WORKING DATA: Begin
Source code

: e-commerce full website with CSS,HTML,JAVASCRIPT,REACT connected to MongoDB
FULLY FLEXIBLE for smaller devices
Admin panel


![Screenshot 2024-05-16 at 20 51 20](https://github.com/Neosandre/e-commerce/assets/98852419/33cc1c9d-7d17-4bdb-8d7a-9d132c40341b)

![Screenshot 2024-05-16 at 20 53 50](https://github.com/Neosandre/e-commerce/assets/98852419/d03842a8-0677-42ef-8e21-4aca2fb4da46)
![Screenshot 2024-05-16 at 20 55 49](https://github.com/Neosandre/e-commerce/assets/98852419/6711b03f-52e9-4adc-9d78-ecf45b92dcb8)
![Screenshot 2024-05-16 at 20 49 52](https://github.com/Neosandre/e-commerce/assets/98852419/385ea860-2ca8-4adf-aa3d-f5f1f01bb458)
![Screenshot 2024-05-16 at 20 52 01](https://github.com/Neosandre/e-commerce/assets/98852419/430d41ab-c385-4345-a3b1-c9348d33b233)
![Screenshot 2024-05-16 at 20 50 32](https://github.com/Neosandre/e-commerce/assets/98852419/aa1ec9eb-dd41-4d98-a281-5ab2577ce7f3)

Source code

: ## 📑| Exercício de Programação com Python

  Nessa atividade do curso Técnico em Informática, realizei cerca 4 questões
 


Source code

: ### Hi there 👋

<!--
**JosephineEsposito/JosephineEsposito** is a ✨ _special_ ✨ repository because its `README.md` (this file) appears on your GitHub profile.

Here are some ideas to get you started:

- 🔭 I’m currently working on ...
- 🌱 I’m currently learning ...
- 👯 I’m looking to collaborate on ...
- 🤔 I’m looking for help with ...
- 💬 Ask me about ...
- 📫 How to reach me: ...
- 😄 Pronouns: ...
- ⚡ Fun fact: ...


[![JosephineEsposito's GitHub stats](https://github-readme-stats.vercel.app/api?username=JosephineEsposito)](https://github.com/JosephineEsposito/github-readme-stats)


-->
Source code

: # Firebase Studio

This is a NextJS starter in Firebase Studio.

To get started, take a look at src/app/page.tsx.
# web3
WORKING DATA: End
TASK ITEM: Return all the data above, unaltered and complete.

ANSWER TO THIS PROBLEM:
Source code

: e-commerce full website with CSS,HTML,JAVASCRIPT,REACT connected to MongoDB
FULLY FLEXIBLE for smaller devices
Admin panel


![Screenshot 2024-05-16 at 20 51 20](https://github.com/Neosandre/e-commerce/assets/98852419/33cc1c9d-7d17-4bdb-8d7a-9d132c40341b)

![Screenshot 2024-05-16 at 20 53 50](https://github.com/Neosandre/e-commerce/assets/98852419/d03842a8-0677-42ef-8e21-4aca2fb4da46)
![Screenshot 2024-05-16 at 20 55 49](https://github.com/Neosandre/e-commerce/assets/98852419/6711b03f-52e9-4adc-9d78-ecf45b92dcb8)
![Screenshot 2024-05-16 at 20 49 52](https://github.com/Neosandre/e-commerce/assets/98852419/385ea860-2ca8-4adf-aa3d-f5f1f01bb458)
![Screenshot 2024-05-16 at 20 52 01](https://github.com/Neosandre/e-commerce/assets/98852419/430d41ab-c385-4345-a3b1-c9348d33b233)
![Screenshot 2024-05-16 at 20 50 32](https://github.com/Neosandre/e-commerce/assets/98852419/aa1ec9eb-dd41-4d98-a281-5ab2577ce7f3)

Source code

: ## 📑| Exercício de Programação com Python

  Nessa atividade do curso Técnico em Informática, realizei cerca 4 questões
 


Source code

: ### Hi there 👋

<!--
**JosephineEsposito/JosephineEsposito** is a ✨ _special_ ✨ repository because its `README.md` (this file) appears on your GitHub profile.

Here are some ideas to get you started:

- 🔭 I’m currently working on ...
- 🌱 I’m currently learning ...
- 👯 I’m looking to collaborate on ...
- 🤔 I’m looking for help with ...
- 💬 Ask me about ...
- 📫 How to reach me: ...
- 😄 Pronouns: ...
- ⚡ Fun fact: ...


[![JosephineEsposito's GitHub stats](https://github-readme-stats.vercel.app/api?username=JosephineEsposito)](https://github.com/JosephineEsposito/github-readme-stats)


-->
Source code

: # Firebase Studio

This is a NextJS starter in Firebase Studio.

To get started, take a look at src/app/page.tsx.
# web3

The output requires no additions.